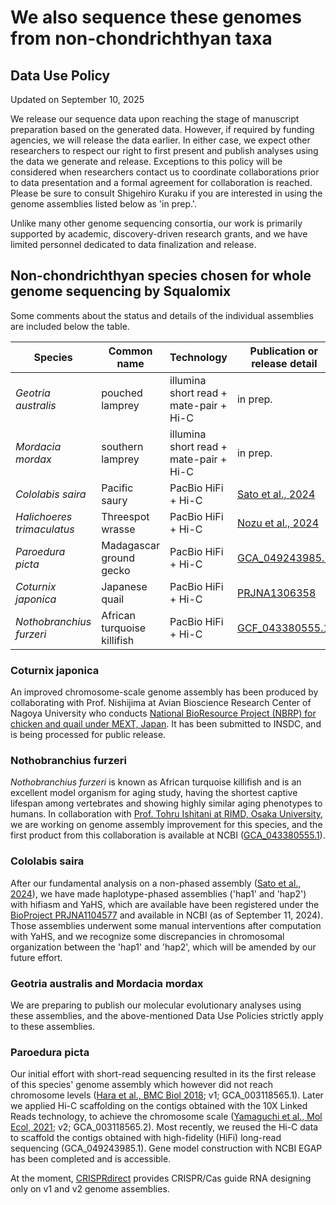 # We also sequence these genomes from non-chondrichthyan taxa

## Data Use Policy

Updated on September 10, 2025

We release our sequence data upon reaching the stage of manuscript preparation based on the generated data. However, if required by funding agencies, we will release the data earlier. In either case, we expect other researchers to respect our right to first present and publish analyses using the data we generate and release. Exceptions to this policy will be considered when researchers contact us to coordinate collaborations prior to data presentation and a formal agreement for collaboration is reached. Please be sure to consult Shigehiro Kuraku if you are interested in using the genome assemblies listed below as 'in prep.'.

Unlike many other genome sequencing consortia, our work is primarily supported by academic, discovery-driven research grants, and we have limited personnel dedicated to data finalization and release.


## Non-chondrichthyan species chosen for whole genome sequencing by Squalomix

Some comments about the status and details of the individual assemblies are included below the table.

| Species |Common name|Technology|Publication or release detail|
|----|----|----|----|
| *Geotria australis* | pouched lamprey | illumina short read + mate-pair + Hi-C | in prep. |
| *Mordacia mordax* | southern lamprey | illumina short read + mate-pair + Hi-C | in prep. |
| *Cololabis saira* | Pacific saury | PacBio HiFi + Hi-C | [Sato et al., 2024](https://academic.oup.com/dnaresearch/article/31/2/dsae004/7623430) |
| *Halichoeres trimaculatus*| Threespot wrasse| PacBio HiFi + Hi-C | [Nozu et al., 2024](https://onlinelibrary.wiley.com/doi/10.1111/gtc.13166)|
| *Paroedura picta* | Madagascar ground gecko | PacBio HiFi + Hi-C | [GCA_049243985.1](https://www.ncbi.nlm.nih.gov/datasets/genome/GCA_049243985.1/)|
| *Coturnix japonica* | Japanese quail | PacBio HiFi + Hi-C |[PRJNA1306358](https://www.ncbi.nlm.nih.gov/bioproject/PRJNA1306358/)|
| *Nothobranchius furzeri* | African turquoise killifish | PacBio HiFi + Hi-C |[GCF_043380555.1](https://www.ncbi.nlm.nih.gov/datasets/genome/GCF_043380555.1/)|

### Coturnix japonica

An improved chromosome-scale genome assembly has been produced by collaborating with Prof. Nishijima at Avian Bioscience Research Center of Nagoya University who conducts [National BioResource Project (NBRP) for chicken and quail under MEXT, Japan](https://www.agr.nagoya-u.ac.jp/~nbrp/en/organiztion/index.html). It has been submitted to INSDC, and is being processed for public release.

### Nothobranchius furzeri

*Nothobranchius furzeri* is known as African turquoise killifish and is an excellent model organism for aging study, having the shortest captive lifespan among vertebrates and showing highly similar aging phenotypes to humans. In collaboration with [Prof. Tohru Ishitani at RIMD, Osaka University](http://www.biken.osaka-u.ac.jp/en/laboratories/detail/52), we are working on genome assembly improvement for this species, and the first product from this collaboration is available at NCBI ([GCA_043380555.1](https://www.ncbi.nlm.nih.gov/datasets/genome/GCA_043380555.1/)). 

### Cololabis saira

After our fundamental analysis on a non-phased assembly ([Sato et al., 2024](https://academic.oup.com/dnaresearch/article/31/2/dsae004/7623430)), we have made haplotype-phased assemblies ('hap1' and 'hap2') with hifiasm and YaHS, which are available have been registered under the [BioProject PRJNA1104577](https://www.ncbi.nlm.nih.gov/bioproject/1104577) and available in NCBI (as of September 11, 2024). Those assemblies underwent some manual interventions after computation with YaHS, and we recognize some discrepancies in chromosomal organization between the 'hap1' and 'hap2', which will be amended by our future effort.

### Geotria australis and Mordacia mordax

We are preparing to publish our molecular evolutionary analyses using these assemblies, and the above-mentioned Data Use Policies strictly apply to these assemblies.

### Paroedura picta

Our initial effort with short-read sequencing resulted in its the first release of this species' genome assembly which however did not reach chromosome levels ([Hara et al., BMC Biol 2018](https://bmcbiol.biomedcentral.com/articles/10.1186/s12915-018-0509-4); v1; GCA_003118565.1). Later we applied Hi-C scaffolding on the contigs obtained with the 10X Linked Reads technology, to achieve the chromosome scale ([Yamaguchi et al., Mol Ecol, 2021](https://onlinelibrary.wiley.com/doi/10.1111/mec.16146); v2; GCA_003118565.2). Most recently, we reused the Hi-C data to scaffold the contigs obtained with high-fidelity (HiFi) long-read sequencing (GCA_049243985.1). Gene model construction with NCBI EGAP has been completed and is accessible.  

At the moment, [CRISPRdirect](https://crispr.dbcls.jp/) provides CRISPR/Cas guide RNA designing only on v1 and v2 genome assemblies.
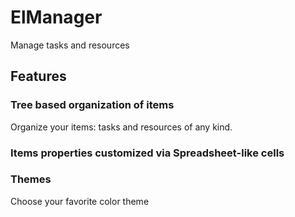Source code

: # ElManager

Manage tasks and resources

## Features

### Tree based organization of items
Organize your items: tasks and resources of any kind.

### Items properties customized via Spreadsheet-like cells

### Themes
Choose your favorite color theme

- **Task to complete**:
Using the data above, repeat exactly the lines that begin at the line with "We are preparing" and end at the line with "### Paroedura picta", both ends included.

- **Result**:
We are preparing to publish our molecular evolutionary analyses using these assemblies, and the above-mentioned Data Use Policies strictly apply to these assemblies.

### Paroedura picta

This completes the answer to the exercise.